Durruti and his companions returned to Spain and Barcelona, becoming an influential militant group within two of the largest anarchist organizations in Spain at the time, the Federación Anarquista Ibérica (FAI), and of the anarcho-syndicalist trade union Confederación Nacional del Trabajo (CNT). The influence Durruti's group gained inside the CNT caused a split, with a reformist faction under Ángel Pestaña leaving in 1931 and subsequently forming the Syndicalist Party.

In the Civil War

Working closely with his comrades in the FAI and CNT Durruti helped to co-ordinate armed resistance to the military rising of the Nationalist faction, an effort which was to prove vital in preventing General Goded's attempt to seize control of Barcelona. During the battle for the Atarazanas Barracks, Durruti's long-time comrade and closest friend Ascaso was shot dead. Less than a week later, on 24 July 1936 Durruti led over 3,000 armed anarchists (later to become known as the Durruti Column) from Barcelona to Zaragoza. After a brief and bloody battle at Caspe (in Aragón), they also halted at Bujaraloz and at 'Venta de santa Lucia',  Pina de Ebro, on the advice of a regular army officer, postponing an assault on Zaragoza. The presence of Simone Weil in this region, following the Anarchist columns in this time is known. One of Durruti's most famous quotes was "We renounce everything except victory" with the undertone that the socialist revolution had to be stopped in advance of the war efforts.

Death 
In November, having been persuaded to leave Aragón by the anarchist leader Federica Montseny on behalf of the government, Durruti led his militia to Madrid to aid in the defence of the city. On 19 November, he was shot while leading a counterattack in the Casa de Campo area (see also Battle of Madrid).
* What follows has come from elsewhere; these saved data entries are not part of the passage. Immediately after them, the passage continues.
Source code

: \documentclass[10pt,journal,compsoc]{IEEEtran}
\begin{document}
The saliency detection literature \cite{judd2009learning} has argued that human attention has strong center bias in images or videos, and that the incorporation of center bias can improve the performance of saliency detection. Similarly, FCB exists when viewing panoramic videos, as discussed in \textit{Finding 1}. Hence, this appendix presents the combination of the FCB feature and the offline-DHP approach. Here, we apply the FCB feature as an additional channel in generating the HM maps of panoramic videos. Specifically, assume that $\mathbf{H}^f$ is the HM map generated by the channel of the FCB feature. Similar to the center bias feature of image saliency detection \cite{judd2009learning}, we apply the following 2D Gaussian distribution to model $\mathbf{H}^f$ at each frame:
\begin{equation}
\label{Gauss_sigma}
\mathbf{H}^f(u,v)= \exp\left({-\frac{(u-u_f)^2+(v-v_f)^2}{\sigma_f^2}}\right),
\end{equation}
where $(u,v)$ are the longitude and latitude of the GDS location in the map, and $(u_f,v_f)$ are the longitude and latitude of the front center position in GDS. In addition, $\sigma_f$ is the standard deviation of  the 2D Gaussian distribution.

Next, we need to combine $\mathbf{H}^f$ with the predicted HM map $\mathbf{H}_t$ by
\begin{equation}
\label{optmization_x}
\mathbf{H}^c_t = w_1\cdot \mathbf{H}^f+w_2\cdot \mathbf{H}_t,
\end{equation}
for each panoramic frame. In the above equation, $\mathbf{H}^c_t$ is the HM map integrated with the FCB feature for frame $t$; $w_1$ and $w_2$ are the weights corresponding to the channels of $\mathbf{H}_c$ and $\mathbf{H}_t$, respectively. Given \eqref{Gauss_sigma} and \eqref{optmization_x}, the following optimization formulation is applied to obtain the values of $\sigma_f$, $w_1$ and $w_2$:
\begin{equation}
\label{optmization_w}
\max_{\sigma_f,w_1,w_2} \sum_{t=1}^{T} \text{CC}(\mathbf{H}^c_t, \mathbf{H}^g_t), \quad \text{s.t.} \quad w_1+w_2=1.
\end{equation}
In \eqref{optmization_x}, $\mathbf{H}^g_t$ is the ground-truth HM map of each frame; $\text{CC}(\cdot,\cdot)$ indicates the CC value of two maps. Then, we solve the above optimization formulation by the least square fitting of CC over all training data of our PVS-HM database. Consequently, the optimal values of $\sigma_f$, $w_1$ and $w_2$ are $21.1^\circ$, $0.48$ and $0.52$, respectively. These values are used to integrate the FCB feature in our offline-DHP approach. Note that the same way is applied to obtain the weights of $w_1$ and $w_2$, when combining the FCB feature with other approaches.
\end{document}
Antony Beevor in The Spanish Civil War (1982) maintains that Durruti was killed when a companion's machine pistol went off by mistake. He assessed that, at the time, the anarchists lied and claimed he had been hit by an enemy sniper's bullet "for reasons of morale and propaganda". 
The first rumor of his death was that he was shot by his comrades because he enforced discipline.

Durruti died on 20 November 1936, at the age of 40, in a makeshift operating theatre set up in what was formerly the Ritz Hotel. The bullet was lodged in the heart; the diagnosis recorded was "death caused by pleural haemorrhage". In his later book Durruti in the Spanish Revolution, it was alleged that Durruti was killed by a 9mm bullet to the thorax. The autopsy reported:"Durruti had a very developed chest. Given the topography of the thorax, I realized that the diagnosis that surgery was impossible had been mistaken. An operation could have produced positive results, although doubtlessly the patient would not have survived." Following a large funeral procession, he was buried in Barcelona's Montjuïc Cemetery.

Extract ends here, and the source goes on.